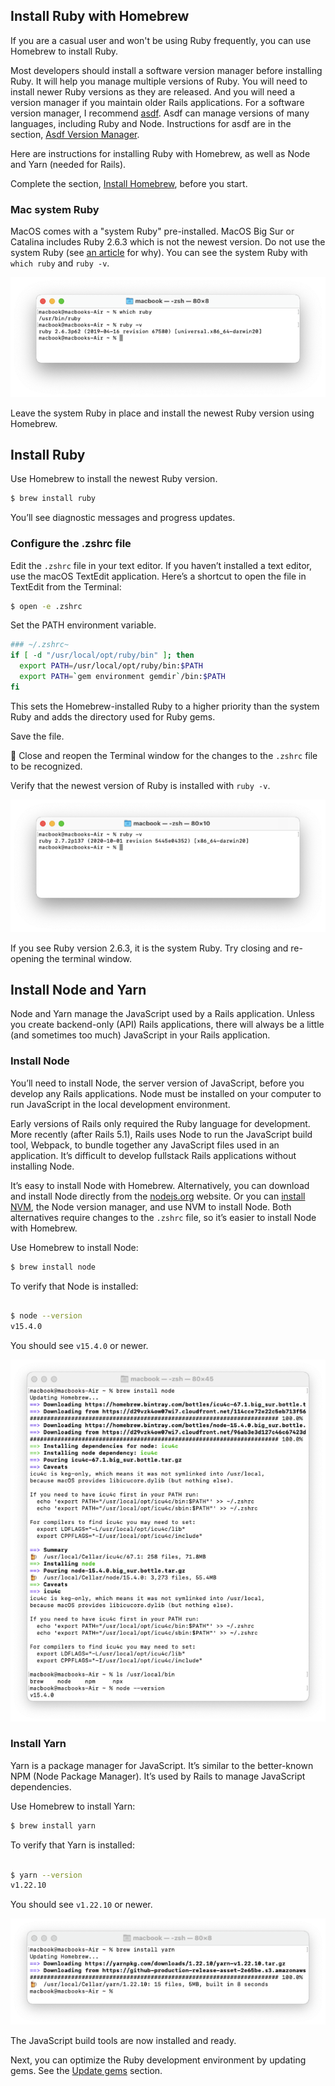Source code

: ## Install Ruby with Homebrew

If you are a casual user and won't be using Ruby frequently, you can use Homebrew to install Ruby.

Most developers should install a software version manager before installing Ruby. It will help you manage multiple versions of Ruby. You will need to install newer Ruby versions as they are released. And you will need a version manager if you maintain older Rails applications. For a software version manager, I recommend [asdf](https://asdf-vm.com/). Asdf can manage versions of many languages, including Ruby and Node. Instructions for asdf are in the section, [Asdf Version Manager](/install-rails-mac/4.html).

Here are instructions for installing Ruby with Homebrew, as well as Node and Yarn (needed for Rails).

Complete the section, [Install Homebrew](/install-rails-mac/2.html), before you start.

### Mac system Ruby

MacOS comes with a "system Ruby" pre-installed. MacOS Big Sur or Catalina includes Ruby 2.6.3 which is not the newest version. Do not use the system Ruby (see [an article](https://robots.thoughtbot.com/psa-do-not-use-system-ruby) for why). You can see the system Ruby with `which ruby` and `ruby -v`.

![](/assets/images/install-rails-mac/macos-system-ruby.png)

Leave the system Ruby in place and install the newest Ruby version using Homebrew.

## Install Ruby

Use Homebrew to install the newest Ruby version.

```bash
$ brew install ruby
```

You’ll see diagnostic messages and progress updates.

### Configure the .zshrc file

Edit the `.zshrc` file in your text editor. If you haven’t installed a text editor, use the macOS TextEdit application. Here’s a shortcut to open the file in TextEdit from the Terminal:

```bash
$ open -e .zshrc
```

Set the PATH environment variable.

```bash
### ~/.zshrc~
if [ -d "/usr/local/opt/ruby/bin" ]; then
  export PATH=/usr/local/opt/ruby/bin:$PATH
  export PATH=`gem environment gemdir`/bin:$PATH
fi
```

This sets the Homebrew-installed Ruby to a higher priority than the system Ruby and adds the directory used for Ruby gems.

Save the file.

🚩 Close and reopen the Terminal window for the changes to the `.zshrc` file to be recognized.

Verify that the newest version of Ruby is installed with `ruby -v`.

![](/assets/images/install-rails-mac/verify-ruby-install.png)

If you see Ruby version 2.6.3, it is the system Ruby. Try closing and re-opening the terminal window.

## Install Node and Yarn

Node and Yarn manage the JavaScript used by a Rails application. Unless you create backend-only (API) Rails applications, there will always be a little (and sometimes too much) JavaScript in your Rails application.

### Install Node

You’ll need to install Node, the server version of JavaScript, before you develop any Rails applications. Node must be installed on your computer to run JavaScript in the local development environment.

Early versions of Rails only required the Ruby language for development. More recently (after Rails 5.1), Rails uses Node to run the JavaScript build tool, Webpack, to bundle together any JavaScript files used in an application. It’s difficult to develop fullstack Rails applications without installing Node.

It’s easy to install Node with Homebrew. Alternatively, you can download and install Node directly from the [nodejs.org](https://nodejs.org/) website. Or you can [install NVM](https://github.com/nvm-sh/nvm), the Node version manager, and use NVM to install Node. Both alternatives require changes to the `.zshrc` file, so it’s easier to install Node with Homebrew.

Use Homebrew to install Node:

```bash
$ brew install node
```

To verify that Node is installed:
```bash

$ node --version
v15.4.0
```

You should see `v15.4.0` or newer.

![](/assets/images/install-rails-mac/brew-install-node.png)

### Install Yarn

Yarn is a package manager for JavaScript. It’s similar to the better-known NPM (Node Package Manager). It’s used by Rails to manage JavaScript dependencies.

Use Homebrew to install Yarn:

```bash
$ brew install yarn
```

To verify that Yarn is installed:
```bash

$ yarn --version
v1.22.10
```

You should see `v1.22.10` or newer.

![](/assets/images/install-rails-mac/brew-install-yarn.png)

The JavaScript build tools are now installed and ready.

Next, you can optimize the Ruby development environment by updating gems. See the [Update gems](/install-rails-mac/7.html) section.

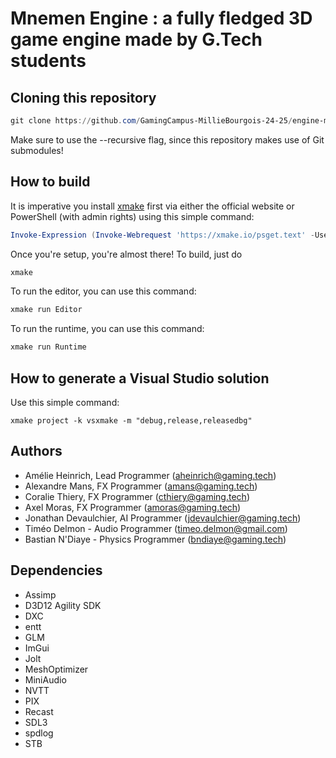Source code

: # Mnemen Engine : a fully fledged 3D game engine made by G.Tech students

## Cloning this repository

```powershell
git clone https://github.com/GamingCampus-MillieBourgois-24-25/engine-mnemen --recursive
```
Make sure to use the --recursive flag, since this repository makes use of Git submodules! 

## How to build

It is imperative you install [xmake](https://xmake.io/#/getting_started) first via either the official website or PowerShell (with admin rights) using this simple command:
```powershell
Invoke-Expression (Invoke-Webrequest 'https://xmake.io/psget.text' -UseBasicParsing).Content
```

Once you're setup, you're almost there! To build, just do
```powershell
xmake
```

To run the editor, you can use this command:
```powershell
xmake run Editor
```

To run the runtime, you can use this command:
```powershell
xmake run Runtime
```

## How to generate a Visual Studio solution

Use this simple command:
```
xmake project -k vsxmake -m "debug,release,releasedbg"
```

## Authors

- Amélie Heinrich, Lead Programmer (aheinrich@gaming.tech)
- Alexandre Mans, FX Programmer (amans@gaming.tech)
- Coralie Thiery, FX Programmer (cthiery@gaming.tech)
- Axel Moras, FX Programmer (amoras@gaming.tech)
- Jonathan Devaulchier, AI Programmer (jdevaulchier@gaming.tech)
- Timéo Delmon - Audio Programmer (timeo.delmon@gmail.com)
- Bastian N'Diaye - Physics Programmer (bndiaye@gaming.tech)

## Dependencies

- Assimp
- D3D12 Agility SDK
- DXC
- entt
- GLM
- ImGui
- Jolt
- MeshOptimizer
- MiniAudio
- NVTT
- PIX
- Recast
- SDL3
- spdlog
- STB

▶ WORK ORDER
Among the entries, find each line that includes the string "simple" and copy it.

▶ SOLVED EXERCISE
It is imperative you install [xmake](https://xmake.io/#/getting_started) first via either the official website or PowerShell (with admin rights) using this simple command:
Use this simple command:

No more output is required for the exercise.